One of the strongest indicators of operational efficiency was a sharp rise in cash collections, which surged 48 per cent to $183.5 million during the four-month period ended April 30, underscoring the company’s focus on cash discipline and receivables management.
Cash balances improved to $64.7 million from $42.8 million at the end of December 2025, while net debt declined to $641.7 million from $658.6 million, reflecting continued efforts to strengthen liquidity and reduce leverage.
To further enhance financial flexibility, Savannah secured a new £32 million unsecured loan facility from NIPCO Plc, its largest shareholder. The facility comprises an immediate £20 million tranche and an additional £12 million available from July 1. It carries a 4.5 per cent annual interest rate over a 36-month term.
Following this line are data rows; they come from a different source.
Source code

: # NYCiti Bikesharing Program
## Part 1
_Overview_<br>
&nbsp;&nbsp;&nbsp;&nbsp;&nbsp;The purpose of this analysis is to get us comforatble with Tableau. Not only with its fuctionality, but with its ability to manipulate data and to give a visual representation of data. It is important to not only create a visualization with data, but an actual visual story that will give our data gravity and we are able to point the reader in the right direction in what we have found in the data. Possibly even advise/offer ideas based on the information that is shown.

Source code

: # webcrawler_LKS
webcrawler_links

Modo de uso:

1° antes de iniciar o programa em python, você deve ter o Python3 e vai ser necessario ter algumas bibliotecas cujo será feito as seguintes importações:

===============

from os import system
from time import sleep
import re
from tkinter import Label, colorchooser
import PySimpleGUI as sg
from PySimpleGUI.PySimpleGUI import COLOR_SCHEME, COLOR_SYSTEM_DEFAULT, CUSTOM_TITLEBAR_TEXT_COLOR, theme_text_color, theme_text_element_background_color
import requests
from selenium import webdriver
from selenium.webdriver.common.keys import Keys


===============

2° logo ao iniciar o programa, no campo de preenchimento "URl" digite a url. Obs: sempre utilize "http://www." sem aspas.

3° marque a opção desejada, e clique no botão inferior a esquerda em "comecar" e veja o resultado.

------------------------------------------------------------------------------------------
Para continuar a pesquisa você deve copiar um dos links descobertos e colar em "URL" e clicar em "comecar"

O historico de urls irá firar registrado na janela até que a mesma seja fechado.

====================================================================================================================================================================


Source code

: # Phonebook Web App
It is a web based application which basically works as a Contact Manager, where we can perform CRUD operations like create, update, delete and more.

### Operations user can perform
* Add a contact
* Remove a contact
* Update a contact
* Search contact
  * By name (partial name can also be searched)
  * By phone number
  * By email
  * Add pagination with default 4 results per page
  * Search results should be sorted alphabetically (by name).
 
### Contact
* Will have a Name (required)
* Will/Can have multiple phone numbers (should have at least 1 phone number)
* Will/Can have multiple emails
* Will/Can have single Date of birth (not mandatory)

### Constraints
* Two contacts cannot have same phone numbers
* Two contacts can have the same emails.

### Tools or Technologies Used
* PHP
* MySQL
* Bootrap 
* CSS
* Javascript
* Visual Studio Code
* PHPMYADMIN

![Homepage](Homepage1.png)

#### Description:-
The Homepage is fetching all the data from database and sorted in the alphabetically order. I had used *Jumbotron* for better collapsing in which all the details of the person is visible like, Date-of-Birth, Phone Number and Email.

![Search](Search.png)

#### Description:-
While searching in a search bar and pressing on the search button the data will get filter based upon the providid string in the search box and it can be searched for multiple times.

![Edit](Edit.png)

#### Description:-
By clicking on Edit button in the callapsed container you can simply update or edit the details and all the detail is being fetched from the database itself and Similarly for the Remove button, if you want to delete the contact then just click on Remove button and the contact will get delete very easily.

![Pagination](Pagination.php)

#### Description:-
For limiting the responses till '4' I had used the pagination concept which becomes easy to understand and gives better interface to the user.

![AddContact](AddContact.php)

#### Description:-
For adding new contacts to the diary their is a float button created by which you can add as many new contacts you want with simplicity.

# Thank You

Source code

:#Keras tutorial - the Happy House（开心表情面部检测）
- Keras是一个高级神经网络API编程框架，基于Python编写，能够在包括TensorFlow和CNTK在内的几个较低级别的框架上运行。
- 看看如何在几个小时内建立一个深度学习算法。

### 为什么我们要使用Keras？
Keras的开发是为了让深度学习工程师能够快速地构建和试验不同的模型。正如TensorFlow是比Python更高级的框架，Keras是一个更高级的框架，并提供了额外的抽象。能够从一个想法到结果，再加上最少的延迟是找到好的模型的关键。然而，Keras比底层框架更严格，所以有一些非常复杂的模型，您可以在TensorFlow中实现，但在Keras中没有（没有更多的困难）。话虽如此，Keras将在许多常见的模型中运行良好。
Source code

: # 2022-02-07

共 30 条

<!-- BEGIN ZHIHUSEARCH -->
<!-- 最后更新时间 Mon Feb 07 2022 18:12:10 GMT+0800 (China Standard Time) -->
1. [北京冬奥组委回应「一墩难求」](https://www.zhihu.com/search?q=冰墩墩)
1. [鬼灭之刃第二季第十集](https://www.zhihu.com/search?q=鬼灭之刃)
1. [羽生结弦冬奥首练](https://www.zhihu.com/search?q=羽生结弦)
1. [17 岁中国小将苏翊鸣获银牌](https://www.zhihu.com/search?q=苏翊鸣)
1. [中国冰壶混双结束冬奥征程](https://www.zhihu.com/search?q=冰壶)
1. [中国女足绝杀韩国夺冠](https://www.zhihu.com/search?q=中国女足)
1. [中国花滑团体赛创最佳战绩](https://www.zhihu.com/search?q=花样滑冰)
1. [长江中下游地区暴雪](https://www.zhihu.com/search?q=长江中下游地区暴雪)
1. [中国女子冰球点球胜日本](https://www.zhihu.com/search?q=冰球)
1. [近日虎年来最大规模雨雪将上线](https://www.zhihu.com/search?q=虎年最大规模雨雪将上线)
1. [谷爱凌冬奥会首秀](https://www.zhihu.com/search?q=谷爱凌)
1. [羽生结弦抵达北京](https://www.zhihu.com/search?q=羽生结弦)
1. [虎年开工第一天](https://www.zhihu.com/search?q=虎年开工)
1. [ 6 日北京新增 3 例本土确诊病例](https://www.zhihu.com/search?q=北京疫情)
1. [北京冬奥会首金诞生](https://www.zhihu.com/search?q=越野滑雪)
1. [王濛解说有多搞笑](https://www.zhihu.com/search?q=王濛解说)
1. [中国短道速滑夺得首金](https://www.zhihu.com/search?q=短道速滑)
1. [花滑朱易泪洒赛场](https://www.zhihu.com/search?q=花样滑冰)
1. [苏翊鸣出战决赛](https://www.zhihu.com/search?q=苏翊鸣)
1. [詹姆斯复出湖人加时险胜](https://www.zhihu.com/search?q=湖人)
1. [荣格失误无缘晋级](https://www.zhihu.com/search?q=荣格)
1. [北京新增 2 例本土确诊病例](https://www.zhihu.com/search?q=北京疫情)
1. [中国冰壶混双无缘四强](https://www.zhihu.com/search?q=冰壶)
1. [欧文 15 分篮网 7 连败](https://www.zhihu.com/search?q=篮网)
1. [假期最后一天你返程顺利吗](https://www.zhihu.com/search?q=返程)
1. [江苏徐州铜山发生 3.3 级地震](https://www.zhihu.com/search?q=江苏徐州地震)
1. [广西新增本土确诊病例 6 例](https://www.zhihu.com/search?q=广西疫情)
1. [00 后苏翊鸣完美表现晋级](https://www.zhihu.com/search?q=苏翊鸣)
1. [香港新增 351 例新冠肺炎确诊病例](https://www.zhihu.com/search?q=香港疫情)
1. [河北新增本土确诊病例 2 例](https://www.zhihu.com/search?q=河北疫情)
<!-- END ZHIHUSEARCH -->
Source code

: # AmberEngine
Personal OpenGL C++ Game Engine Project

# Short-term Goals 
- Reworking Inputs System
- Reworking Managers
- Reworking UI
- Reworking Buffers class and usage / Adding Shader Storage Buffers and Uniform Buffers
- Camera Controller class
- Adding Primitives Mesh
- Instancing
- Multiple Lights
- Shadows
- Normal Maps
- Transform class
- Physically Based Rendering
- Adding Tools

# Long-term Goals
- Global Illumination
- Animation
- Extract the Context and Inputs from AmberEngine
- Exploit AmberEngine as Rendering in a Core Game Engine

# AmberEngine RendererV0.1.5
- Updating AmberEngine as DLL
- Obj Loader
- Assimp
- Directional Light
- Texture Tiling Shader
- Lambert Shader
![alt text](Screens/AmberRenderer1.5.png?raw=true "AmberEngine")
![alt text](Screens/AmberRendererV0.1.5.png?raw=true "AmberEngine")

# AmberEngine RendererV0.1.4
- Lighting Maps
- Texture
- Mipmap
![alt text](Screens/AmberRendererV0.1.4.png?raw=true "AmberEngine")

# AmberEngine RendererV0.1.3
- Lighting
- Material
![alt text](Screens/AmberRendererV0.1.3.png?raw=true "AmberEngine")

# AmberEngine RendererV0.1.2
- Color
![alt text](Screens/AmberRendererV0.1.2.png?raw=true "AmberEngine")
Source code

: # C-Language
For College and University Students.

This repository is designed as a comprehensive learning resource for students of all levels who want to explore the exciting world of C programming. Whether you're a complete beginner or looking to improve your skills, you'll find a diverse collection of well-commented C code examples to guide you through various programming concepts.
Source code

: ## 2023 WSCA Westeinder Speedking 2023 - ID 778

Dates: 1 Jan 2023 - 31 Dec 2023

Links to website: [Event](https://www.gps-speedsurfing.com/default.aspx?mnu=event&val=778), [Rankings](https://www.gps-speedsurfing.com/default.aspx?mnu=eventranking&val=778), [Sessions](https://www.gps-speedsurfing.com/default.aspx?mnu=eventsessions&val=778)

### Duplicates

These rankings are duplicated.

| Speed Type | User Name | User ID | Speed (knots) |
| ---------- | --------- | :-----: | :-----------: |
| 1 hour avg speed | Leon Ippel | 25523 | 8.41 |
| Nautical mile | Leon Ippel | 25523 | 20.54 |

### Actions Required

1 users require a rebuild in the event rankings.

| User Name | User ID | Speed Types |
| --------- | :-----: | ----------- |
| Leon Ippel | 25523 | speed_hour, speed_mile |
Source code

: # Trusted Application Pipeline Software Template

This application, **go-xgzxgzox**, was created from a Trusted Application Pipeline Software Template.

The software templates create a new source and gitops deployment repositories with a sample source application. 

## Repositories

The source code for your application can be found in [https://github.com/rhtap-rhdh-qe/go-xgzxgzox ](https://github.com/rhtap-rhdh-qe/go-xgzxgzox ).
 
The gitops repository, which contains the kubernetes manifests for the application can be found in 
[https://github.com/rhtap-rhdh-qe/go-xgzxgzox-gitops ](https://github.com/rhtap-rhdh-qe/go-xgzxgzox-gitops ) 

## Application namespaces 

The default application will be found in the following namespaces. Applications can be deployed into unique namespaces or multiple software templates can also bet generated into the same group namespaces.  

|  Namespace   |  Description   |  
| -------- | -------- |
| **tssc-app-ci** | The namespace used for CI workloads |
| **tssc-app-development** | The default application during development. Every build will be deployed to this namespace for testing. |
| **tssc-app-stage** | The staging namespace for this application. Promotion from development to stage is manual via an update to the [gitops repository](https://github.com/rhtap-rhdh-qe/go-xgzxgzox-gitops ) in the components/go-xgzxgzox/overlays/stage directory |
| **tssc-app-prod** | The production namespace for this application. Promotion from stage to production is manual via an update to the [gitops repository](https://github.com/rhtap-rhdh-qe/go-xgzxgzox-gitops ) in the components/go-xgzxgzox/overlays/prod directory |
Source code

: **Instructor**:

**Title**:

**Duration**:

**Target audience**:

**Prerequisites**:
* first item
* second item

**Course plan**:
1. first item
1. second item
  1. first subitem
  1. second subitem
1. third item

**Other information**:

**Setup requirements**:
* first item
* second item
The company said the facility includes an option to settle the loan through the issuance of shares at 8 pence per share, although neither party is obligated to exercise the conversion feature.
Beyond its financial performance, Savannah reported steady progress across its portfolio of oil, gas and renewable energy projects in Africa.
In Nigeria, drilling and completion activities at the Uquo North-East well have been completed, with flowline installation nearing completion. The company expects first gas from the well in early July 2026, supporting higher gas production in the second half of the year. Preparatory work is also advancing at the Uquo South exploration location ahead of the next drilling campaign.
The company noted that group average gross daily production for the period stood at 15,700 barrels of oil equivalent per day, compared with 18,800 boepd in full-year 2025, reflecting temporary constraints in gas production due to drilling activities and customer demand patterns.
Outside Nigeria, Savannah continued to make progress on strategic power projects. In Niger, the Parc Eolien de la Tarka wind project has been designated a priority project by the government, while discussions continue regarding the future development of the asset and the potential resumption of oil operations.
In Cameroon, negotiations with the government are at an advanced stage on a Joint Development Agreement for the proposed 95MW Bini a Warak hybrid hydroelectric and solar power project, a key component of Savannah’s renewable energy growth strategy.
Commenting on the performance, Chief Executive Officer Andrew Knott said the company had delivered strong results across its core strategic priorities, citing substantial improvements in revenue, cash collections and receivables management.
He noted that Savannah continues to advance major growth projects, including new gas wells at Uquo and production expansion activities at Stubb Creek, while simultaneously progressing its wind, solar and hydropower portfolio and evaluating additional acquisition opportunities in both the hydrocarbons and power sectors.
“The combination of strong operational delivery, improved cash generation and enhanced financial flexibility positions Savannah well to sustain growth and create long-term value through 2026 and beyond,” Knott said.